McKechnie Plastic Components v Mrs E Grant

Is the decision of a Joint Expert Final?

[2009] UKEAT 0284_08_2001

The Facts

Mrs Grant contended that she was a disabled person within the meaning of the Disability Discrimination legislation. Whether she was disabled was tried as a preliminary issue and a psychiatrist was jointly instructed to report. The Joint Expert’s view was that she was not a disabled person. The Employment Tribunal heard lay witness evidence, read the joint report, and found that she was indeed disabled within the meaning of the Act.

The Issue

Can the tribunal reach a finding of disability when an agreed medical expert report does not support such a finding?

The Decision

The Employment Appeals Tribunal held that it could (albeit the Appeal was allowed to a limited extent on other grounds). The difficulty confronting the Employment Judge was reconciling the Expert Report with the evidence he heard from the Claimant; her husband; her son; and a friend as to her condition. He found this evidence to be compelling. The Expert’s report was summarised as follows:

a) The Claimant suffered from work related stress; a description which does not constitute a mental impairment for the purposes of the Act;

b) Such impairment was not substantial and did not have an adverse effect on the Claimant’s ability to carry out day-to-day activities;

c) The Claimant suffered from the condition for a period of only ten months and therefore the condition was not long term;

d) The Claimant at the time of the examination but not at the time of the alleged discriminatory acts was suffering from mixed anxiety and depressive disorder.

The Court held that whilst diagnosis of medical conditions is a matter for an expert it would be “an abdication of responsibility for courts or tribunals to accept uncritically the conclusions of any medical expert without ascertaining the factual basis upon which such conclusions are reached” especially where the conclusion of the expert rests upon findings of fact that, in turn rest upon the credibility of a party to the case rather than objective clinical assessments that can only be made by the expert. The Court noted that the Expert’s report contained what were arguably “concealed findings of fact” for example “there is no evidence that work related stress contributed to any problems to Mrs Grant to carry out any normal day to day activities”. Equally, where the report stated that there was “no objective medical evidence to substantiate that she had an impairment of concentration” that presented a difficulty as it did not set out what objective evidence there could have been. Whilst the Judge did not suggest that a tribunal should substitute its own view for that of a jointly instructed expert, it was considered that the tribunal may wish to adjourn the hearing in such circumstances to permit the expert to attend to give evidence, be asked questions and/or consider the evidence that had emerged and whether it differed from that told to him. However, the Judge stopped short of allowing the appeal considering that there was no error in law in the Tribunal having reached the decision it did without an adjournment.

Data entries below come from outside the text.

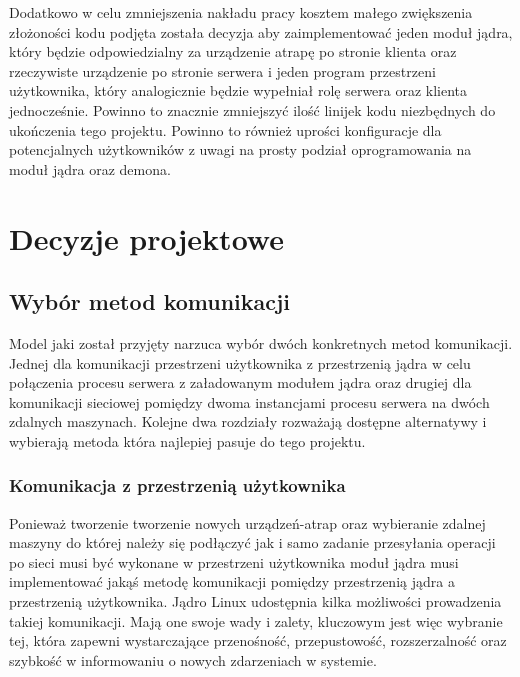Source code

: \documentclass[10pt]{article}
\begin{document}
Dodatkowo w celu zmniejszenia nakładu pracy kosztem małego zwiększenia złożoności kodu podjęta została decyzja aby zaimplementować jeden moduł jądra, który będzie odpowiedzialny za urządzenie atrapę po stronie klienta oraz rzeczywiste urządzenie po stronie serwera i jeden program przestrzeni użytkownika, który analogicznie będzie wypełniał rolę serwera oraz klienta jednocześnie. Powinno to znacznie zmniejszyć ilość linijek kodu niezbędnych do ukończenia tego projektu. Powinno to również uprości konfiguracje dla potencjalnych użytkowników z uwagi na prosty podział oprogramowania na moduł jądra oraz demona.

\section{Decyzje projektowe}

\subsection{Wybór metod komunikacji}

Model jaki został przyjęty narzuca wybór dwóch konkretnych metod komunikacji. Jednej dla komunikacji przestrzeni użytkownika z przestrzenią jądra w celu połączenia procesu serwera z załadowanym modułem jądra oraz drugiej dla komunikacji sieciowej pomiędzy dwoma instancjami procesu serwera na dwóch zdalnych maszynach. Kolejne dwa rozdziały rozważają dostępne alternatywy i wybierają metoda która najlepiej pasuje do tego projektu.

\subsubsection{Komunikacja z przestrzenią użytkownika}
\label{userlandcomm}

Ponieważ tworzenie tworzenie nowych urządzeń-atrap oraz wybieranie zdalnej maszyny do której należy się podłączyć jak i samo zadanie przesyłania operacji po sieci musi być wykonane w przestrzeni użytkownika moduł jądra musi implementować jakąś metodę komunikacji pomiędzy przestrzenią jądra a przestrzenią użytkownika. Jądro Linux udostępnia kilka możliwości prowadzenia takiej komunikacji. Mają one swoje wady i zalety, kluczowym jest więc wybranie tej, która zapewni wystarczające przenośność, przepustowość, rozszerzalność oraz szybkość w informowaniu o nowych zdarzeniach w systemie.
\end{document}
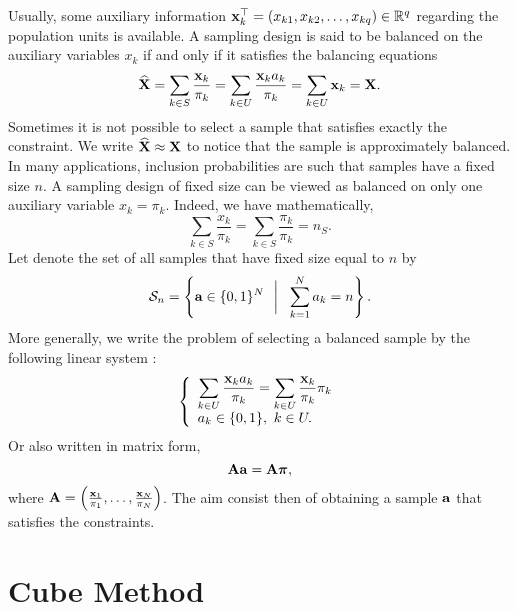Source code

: \documentclass[12pt,english]{article}\usepackage[]{graphicx}\usepackage{xcolor}
\begin{document}
Usually, some auxiliary information ${\bf x}_k^\top = (x_{k1},x_{k2},\dots,x_{kq}) \in\mathbb{R}^q$  regarding the population units is available. A sampling design is said to be balanced on the auxiliary variables $x_k$ if and only if it satisfies the balancing equations
\begin{equation*}\label{eq:balance}
  \widehat{{\bf X}} = \sum_{k\in S} \frac{{\bf x}_k}{\pi_k}  =  \sum_{k\in U} \frac{{\bf x}_k a_k}{\pi_k}= \sum_{k\in U} {\bf x}_k = {\bf X}.
\end{equation*}
Sometimes it is not possible to select a sample that satisfies exactly the constraint. We write $\widehat{{\bf X}} \approx {\bf X}$  to notice that the sample is approximately balanced. In many applications, inclusion probabilities are such that samples have a fixed size $n$. A sampling design of fixed size can be viewed as balanced on only one auxiliary variable $x_k = \pi_k$. Indeed, we have mathematically,
\begin{equation*}
\sum_{k\in S} \frac{x_k}{\pi_k} = \sum_{k \in S}\frac{\pi_k}{\pi_k} =  n_S.
\end{equation*}
Let denote the set of all samples that have fixed size equal to $n$ by
 \begin{equation*}\label{eq:sn} \mathcal{S}_n = \left\{ \textbf{a}\in \{0,1\}^N ~~\bigg|~~ \sum_{k
= 1}^N a_k = n \right\} .
 \end{equation*}
More generally, we write the problem of selecting a balanced sample by the following linear system :
\begin{equation*}\left\{\begin{array}{lll}
\displaystyle\sum_{k\in U}\frac{{\bf x}_k a_k}{\pi_k} =\sum_{k\in U} \frac{{\bf x}_k}{\pi_k}\pi_k\\
a_k \in\{0,1\}, ~ k\in U.

\end{array}\right.
\end{equation*}
Or also written in matrix form,
\begin{equation}\label{eq:bal} {\bf A}{\bf a} = {\bf A}\boldsymbol{\pi},
\end{equation}
where ${\bf A}= \left( \frac{{\bf x}_1}{\pi_1},\dots, \frac{{\bf x}_N}{\pi_N}\right)$. The aim consist then of obtaining a sample ${\bf a}$ that satisfies the constraints.

\section{Cube Method}
\end{document}
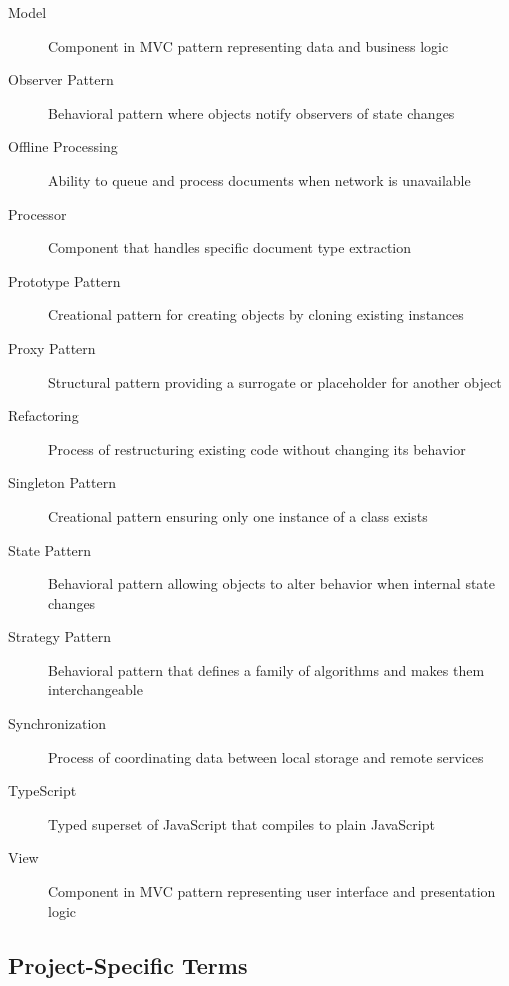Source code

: \documentclass[11pt, a4paper]{article}
\theoremstyle{plain}
\theoremstyle{definition}
\begin{document}
\begin{description}
    \item[Model] Component in MVC pattern representing data and business logic
    
    \item[Observer Pattern] Behavioral pattern where objects notify observers of state changes
    
    \item[Offline Processing] Ability to queue and process documents when network is unavailable
    
    \item[Processor] Component that handles specific document type extraction
    
    \item[Prototype Pattern] Creational pattern for creating objects by cloning existing instances
    
    \item[Proxy Pattern] Structural pattern providing a surrogate or placeholder for another object
    
    \item[Refactoring] Process of restructuring existing code without changing its behavior
    
    \item[Singleton Pattern] Creational pattern ensuring only one instance of a class exists
    
    \item[State Pattern] Behavioral pattern allowing objects to alter behavior when internal state changes
    
    \item[Strategy Pattern] Behavioral pattern that defines a family of algorithms and makes them interchangeable
    
    \item[Synchronization] Process of coordinating data between local storage and remote services
    
    \item[TypeScript] Typed superset of JavaScript that compiles to plain JavaScript
    
    \item[View] Component in MVC pattern representing user interface and presentation logic
\end{description}

\subsection{Project-Specific Terms}
\end{document}
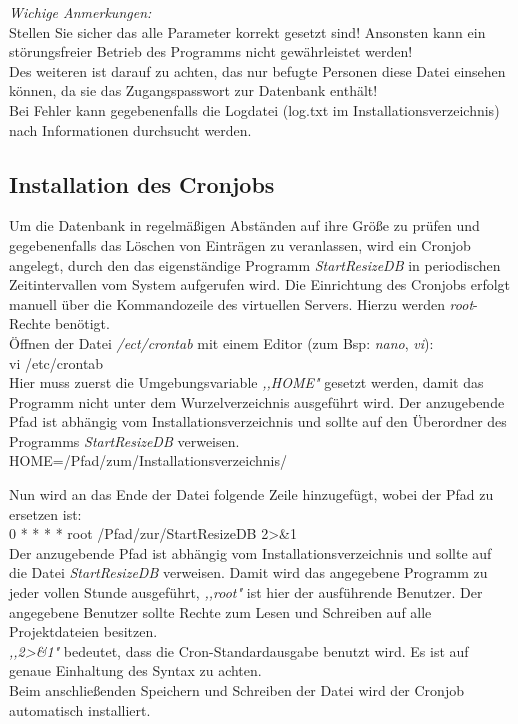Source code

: \documentclass[fontsize = 12pt, paper = a4]{scrreprt}
\begin{document}
\textit{Wichige Anmerkungen:}\\
Stellen Sie sicher das alle Parameter korrekt gesetzt sind! Ansonsten kann ein störungsfreier Betrieb des Programms nicht gewährleistet werden!\\
Des weiteren ist darauf zu achten, das nur befugte Personen diese Datei einsehen können, da sie das Zugangspasswort zur Datenbank enthält!\\
Bei Fehler kann gegebenenfalls die Logdatei (log.txt im Installationsverzeichnis) nach Informationen durchsucht werden.

\subsection{Installation des Cronjobs}

Um die Datenbank in regelmäßigen Abständen auf ihre Größe zu prüfen und gegebenenfalls das Löschen von Einträgen zu veranlassen, wird ein Cronjob angelegt, durch den das eigenständige Programm \textit{StartResizeDB} in periodischen Zeitintervallen vom System aufgerufen wird.
Die Einrichtung des Cronjobs erfolgt manuell über die Kommandozeile des virtuellen Servers. Hierzu werden \textit{root}-Rechte benötigt.\\

Öffnen der Datei \textit{/ect/crontab} mit einem Editor (zum Bsp: \textit{nano}, \textit{vi}):\\

  vi /etc/crontab    \\

Hier muss zuerst die Umgebungsvariable \textit{,,HOME"} gesetzt werden, damit das Programm nicht unter dem Wurzelverzeichnis ausgeführt wird. Der anzugebende Pfad ist abhängig vom Installationsverzeichnis und sollte auf den Überordner des Programms \textit{StartResizeDB} verweisen.\\
 
  HOME=/Pfad/zum/Installationsverzeichnis/

Nun wird an das Ende der Datei folgende Zeile hinzugefügt, wobei der Pfad zu ersetzen ist:\\

  0 * * * * root /Pfad/zur/StartResizeDB 2\textgreater\&1 \\

Der anzugebende Pfad ist abhängig vom Installationsverzeichnis und sollte auf die Datei \textit{StartResizeDB} verweisen.
Damit wird das angegebene Programm zu jeder vollen Stunde ausgeführt, \textit{,,root"} ist hier der ausführende Benutzer. Der angegebene Benutzer sollte Rechte zum Lesen und Schreiben auf alle Projektdateien besitzen.\\
\textit{,,2\textgreater\&1"} bedeutet, dass die Cron-Standardausgabe benutzt wird.
Es ist auf genaue Einhaltung des Syntax zu achten.\\
Beim anschließenden Speichern und Schreiben der Datei wird der Cronjob automatisch installiert.
\end{document}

Once again, this case demonstrates the Expert’s remit.

If the expert’s views are based on facts that were elicited at the consultation with the client, make sure that they are fully outlined in the report so that if the tribunal finds different facts, it is clear that the opinion may ultimately differ.

Finally, remember that the Expert needs to explain matters to the parties and Judge who, in the context of the expert evidence, are lay people. If, as here, there could have been objective medical evidence to demonstrate the point, explain what there could have been or why it is missing. It is you as the expert who has the understanding, not the lawyers!